Records from a data source
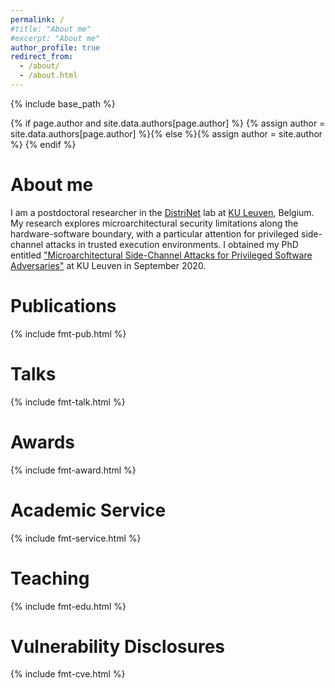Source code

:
 ```yaml
---
permalink: /
#title: "About me"
#excerpt: "About me"
author_profile: true
redirect_from: 
  - /about/
  - /about.html
---
```

{% include base_path %}

{% if page.author and site.data.authors[page.author] %}
  {% assign author = site.data.authors[page.author] %}{% else %}{% assign author = site.author %}
{% endif %}

# About me

I am a postdoctoral researcher in the 
[DistriNet](https://distrinet.cs.kuleuven.be/)
lab at [KU Leuven](https://www.kuleuven.be/english/), Belgium.
My research explores microarchitectural security limitations along the
hardware-software boundary, with a particular attention for privileged
side-channel attacks in trusted execution environments.
I obtained my PhD entitled ["Microarchitectural Side-Channel Attacks for Privileged
Software Adversaries"](https://vanbulck.net/files/phd-thesis.pdf)
at KU Leuven in September 2020.

<a name="pubs"></a>
# Publications

{% include fmt-pub.html %}

<a name="talks"></a>
# Talks

{% include fmt-talk.html %}

<a name="awards"></a>
# Awards

{% include fmt-award.html %}

<a name="service"></a>
# Academic Service

{% include fmt-service.html %}

<a name="teaching"></a>
# Teaching

{% include fmt-edu.html %}

<a name="cve"></a>
# Vulnerability Disclosures

{% include fmt-cve.html %}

■ **WHAT IS EXPECTED**
Write out every entry above exactly as it stands, minus the pictures.

■ **WRITTEN SOLUTION**
Source code

:
 ```yaml
---
permalink: /
#title: "About me"
#excerpt: "About me"
author_profile: true
redirect_from: 
  - /about/
  - /about.html
---
```

{% include base_path %}

{% if page.author and site.data.authors[page.author] %}
  {% assign author = site.data.authors[page.author] %}{% else %}{% assign author = site.author %}
{% endif %}

# About me

I am a postdoctoral researcher in the 
[DistriNet](https://distrinet.cs.kuleuven.be/)
lab at [KU Leuven](https://www.kuleuven.be/english/), Belgium.
My research explores microarchitectural security limitations along the
hardware-software boundary, with a particular attention for privileged
side-channel attacks in trusted execution environments.
I obtained my PhD entitled ["Microarchitectural Side-Channel Attacks for Privileged
Software Adversaries"](https://vanbulck.net/files/phd-thesis.pdf)
at KU Leuven in September 2020.

<a name="pubs"></a>
# Publications

{% include fmt-pub.html %}

<a name="talks"></a>
# Talks

{% include fmt-talk.html %}

<a name="awards"></a>
# Awards

{% include fmt-award.html %}

<a name="service"></a>
# Academic Service

{% include fmt-service.html %}

<a name="teaching"></a>
# Teaching

{% include fmt-edu.html %}

<a name="cve"></a>
# Vulnerability Disclosures

{% include fmt-cve.html %}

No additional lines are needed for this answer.